Ainda nesse ano, Portugal conseguiu evitar sanções e o congelamento de fundos estruturais por não cumprir as metas do défice do ano anterior. As posições dentro da Comissão estavam divididas, mas o processo foi encerrado. Mário Centeno conseguiu ainda mais um ano para ir ao encontro das exigências de Bruxelas: um défice de 2,5% em 2016.
Missão cumprida. Apesar de criticado pela oposição, que acusou o Governo de recorrer ao Programa Especial de Redução do Endividamento ao Estado e às cativações para reduzir o défice, o ministro das Finanças deixou as contas com um saldo negativo de 2% do PIB, o mais baixo da democracia portuguesa.
O Procedimento por Défices Excessivo, que já durava desde 2009, acabaria por ser encerrado. E Wolfgang Schäuble, ministro das Finanças alemão que tão crítico tinha sido do governo, elogia o ministro português, chamando-o mesmo de "Ronaldo do Ecofin", o órgão formal de ministros das finanças de toda a União Europeia.
Os números da economia e do défice foram ajudando a relação de Centeno com a Europa, mas numa altura em que o executivo português aponta para um défice de 1,1% do PIB e para um crescimento novamente acima de 2% em 2018, Bruxelas avisa que Portugal está "em risco de incumprimento" das regras europeias.

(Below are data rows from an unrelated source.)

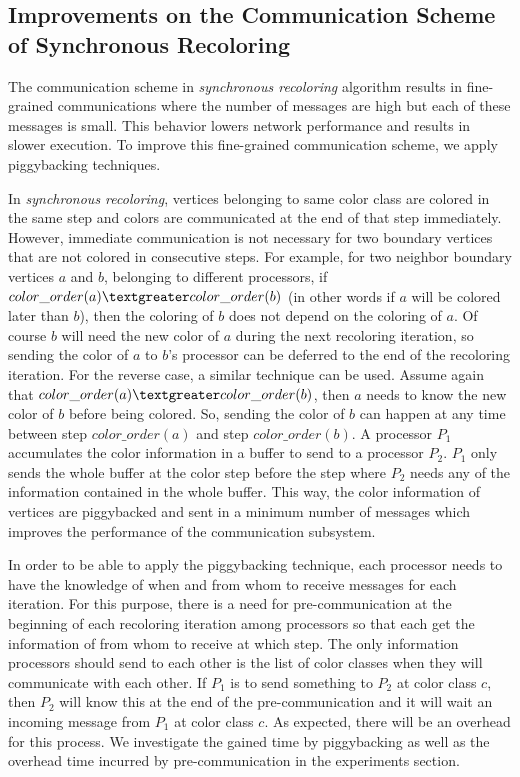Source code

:\documentclass{article}
\begin{document}
\subsection{Improvements on the Communication Scheme of Synchronous Recoloring}
\label{sec:improved_comm}

The communication scheme in {\em synchronous recoloring} algorithm
results in fine-grained communications where the number of messages
are high but each of these messages is small. This behavior lowers
network performance and results in slower execution. To improve this
fine-grained communication scheme, we apply piggybacking techniques.

In {\em synchronous recoloring}, vertices belonging to same color
class are colored in the same step and colors are communicated at the
end of that step immediately. However, immediate communication is not
necessary for two boundary vertices that are not colored in
consecutive steps. For example, for two neighbor boundary vertices $a$
and $b$, belonging to different processors, if $color\_order(a)
\textgreater color\_order(b)$ (in other words if $a$ will be colored
later than $b$), then the coloring of $b$ does not depend on the
coloring of $a$. Of course $b$ will need the new color of $a$ during
the next recoloring iteration, so sending the color of $a$ to $b$'s
processor can be deferred to the end of the recoloring iteration.  For
the reverse case, a similar technique can be used. Assume again that
$color\_order(a) \textgreater color\_order(b)$, then $a$ needs to know
the new color of $b$ before being colored. So, sending the color of
$b$ can happen at any time between step $color\_order(a)$ and
step $color\_order(b)$.  A processor $P_1$ accumulates the color
information in a buffer to send to a processor $P_2$. $P_1$ only
sends the whole buffer at the color step before the step where $P_2$
needs any of the information contained in the whole buffer. This way, the color
information of vertices are piggybacked and sent in a minimum number
of messages which improves the performance of the communication subsystem.

In order to be able to apply the piggybacking technique, each
processor needs to have the knowledge of when and from whom
to receive messages for each iteration. For this purpose, there is a need for
pre-communication at the beginning of each recoloring iteration among
processors so that each get the information of from whom
to receive at which step. The only information processors should
send to each other is the list of color classes when they will
communicate with each other. If $P_1$ is to send something to $P_2$ at
color class $c$, then $P_2$ will know this at the end of the
pre-communication and it will wait an incoming message from $P_1$ at color
class $c$. As expected, there will be an overhead for this process. We
investigate the gained time by piggybacking as well as the overhead
time incurred by pre-communication in the experiments section.
\end{document}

A reestruturação da banca e os polémicos sms
Se a caminhada de Mário Centeno foi difícil nas questões orçamentais, entre negociações com a esquerda e exigências de Bruxelas, seria ainda mais problemática na tentativa de resolução dos imbróglios da banca. O ministro já mobilizou quase 10 mil milhões de euros para estabilizar o sistema financeiro, segundo contas do Jornal de Negócios.
O primeiro dos obstáculos surgiu logo a seguir à tomada de posse do governo, ainda no final de 2015, com a resolução do Banif. O Tesouro português injetou quase 1,8 mil milhões de euros, a que se juntaram mais de mil milhões do Fundo de Resolução da banca.
Seguiu-se a reestruturação da Caixa Geral de Depósitos, que recebeu quase quatro mil milhões de euros de dinheiro público para se recapitalizar. O Eurostat, gabinete de estatísticas europeu, ainda não decidiu se a operação tem implicações no défice.
Mário Centeno veria ainda com alívio a venda (muitas vezes adiada) do Novo Banco, mas que implicou a injeção de até 3,8 mil milhões de euros pelo Fundo de Resolução, com garantia de financiamento estatal. Resolvida está também a questão dos chamados lesados do BES, com uma garantia estatal de 301 milhões de euros, depois do acordo alcançado no final de 2016.
Pelo meio, a polémica das mensagens trocadas com António Domingues, que motivou mesmo uma comissão de inquérito no Parlamento. Em causa está a alegada garantia dada ao então recém-nomeado presidente da CGD de que não precisaria de apresentar a declaração de património no Tribunal Constitucional. O documento final da comissão de inquérito, redigido por um deputado socialista, acabou por admitir que pode ter havido um acordo entre Mário Centeno e António Domingues.